State Department Must Urgently Update the Exchange Visitor Skills List To Safeguard American Interests
The J1 visa Exchange Visitor Program, a pivotal mechanism fostering global cultural exchange and dissemination of specialized knowledge, remains regrettably stagnant since its last renewal on April 30th, 2009, just about 14 years ago. The anachronistic nature of this scheme inadvertently undermines American interests, a phenomenon glaringly evidenced by the manner in which it impacts Chinese exchange students and investigators focusing on Science, Technology, Engineering, and Mathematics (STEM) disciplines.
The Exchange Visitor Skills List delineates fields embodying specialized knowledge and abilities deemed indispensable for a participant’s nation of origin’s advancement. As stipulated in Section 212(e) of the Immigration and Nationality Act, when a skill appears on the State Department’s list of skills (referred to as the “Skills List” hereon) necessary for the development of a particular country, exchange visitors must spend two years in their native country post-program completion. The conceptual foundation underpinning this rule is inherently valid—fostering learning and contributions to both the United States and countries of origin. However, the obsolescence afflicting this Skill List generates unforeseen ramifications that ultimately jeopardize national interests.
China has made tremendous progress in cultivating its STEM competencies over the past decade. Indeed, China now produces twice as many STEM graduates from Master’s programs and is projected to graduate twice as many STEM PhD holders than the United States by 2025. The Australian Strategic Policy Institute further reveals that China prevails internationally across 37 out of 44 vital technology sectors. Despite these prodigious advancements, archaic regulations continue to include computer science and numerous other STEM fields on the Skills List for China.
This oversight dictates that Chinese students drawn to American institutions find themselves subjected to the two-year home-country physical presence requirement upon program completion. As a result, they expend those critical two years following their education infusing newfound expertise into Chinese industries rather than substantially augmenting US research enterprises or corporations.

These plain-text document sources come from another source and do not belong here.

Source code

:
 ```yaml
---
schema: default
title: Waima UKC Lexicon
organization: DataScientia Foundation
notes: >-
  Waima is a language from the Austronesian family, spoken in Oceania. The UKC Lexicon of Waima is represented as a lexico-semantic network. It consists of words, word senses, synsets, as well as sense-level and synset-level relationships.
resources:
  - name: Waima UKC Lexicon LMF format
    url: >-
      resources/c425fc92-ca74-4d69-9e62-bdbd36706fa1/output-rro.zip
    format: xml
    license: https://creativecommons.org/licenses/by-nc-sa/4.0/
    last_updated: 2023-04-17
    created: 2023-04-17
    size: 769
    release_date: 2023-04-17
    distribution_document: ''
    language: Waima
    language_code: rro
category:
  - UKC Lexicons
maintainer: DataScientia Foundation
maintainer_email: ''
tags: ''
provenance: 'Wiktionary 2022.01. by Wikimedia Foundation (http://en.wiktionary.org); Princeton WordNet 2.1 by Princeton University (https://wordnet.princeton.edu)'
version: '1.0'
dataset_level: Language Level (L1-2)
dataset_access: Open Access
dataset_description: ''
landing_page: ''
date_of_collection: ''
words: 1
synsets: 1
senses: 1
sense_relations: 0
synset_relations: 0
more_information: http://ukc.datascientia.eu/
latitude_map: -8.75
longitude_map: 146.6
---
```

Heeding this very predicament, Chinese governmental policies have commenced refusing waivers for students subjected to the aforementioned requirement—shrewdly exploiting America’s outmoded policies.
Mitigating this quandary necessitates decisive action from our governance; revising the extant Exchange Visitor Skills List would rectify these disparities, enabling skilled international workers to collaborate more effectively with the United States. For instance, excising China’s STEM programs from the Skills list would guarantee equitable prospects for nascent global research endeavors within these paramount fields. National capabilities around the world are quickly evolving. Undertaking a regular, systematic, data-informed update would facilitate the United States’ ability to preserve its competitive advantage within vital industries while concurrently nurturing amicable international relations.
The urgency of modernizing the Exchange Visitor Skills List cannot be overstated. By bringing this List up to date, we shall harness—with reciprocity—the ardor and intellect of gifted minds traversing borders while simultaneously defending and advancing American interests.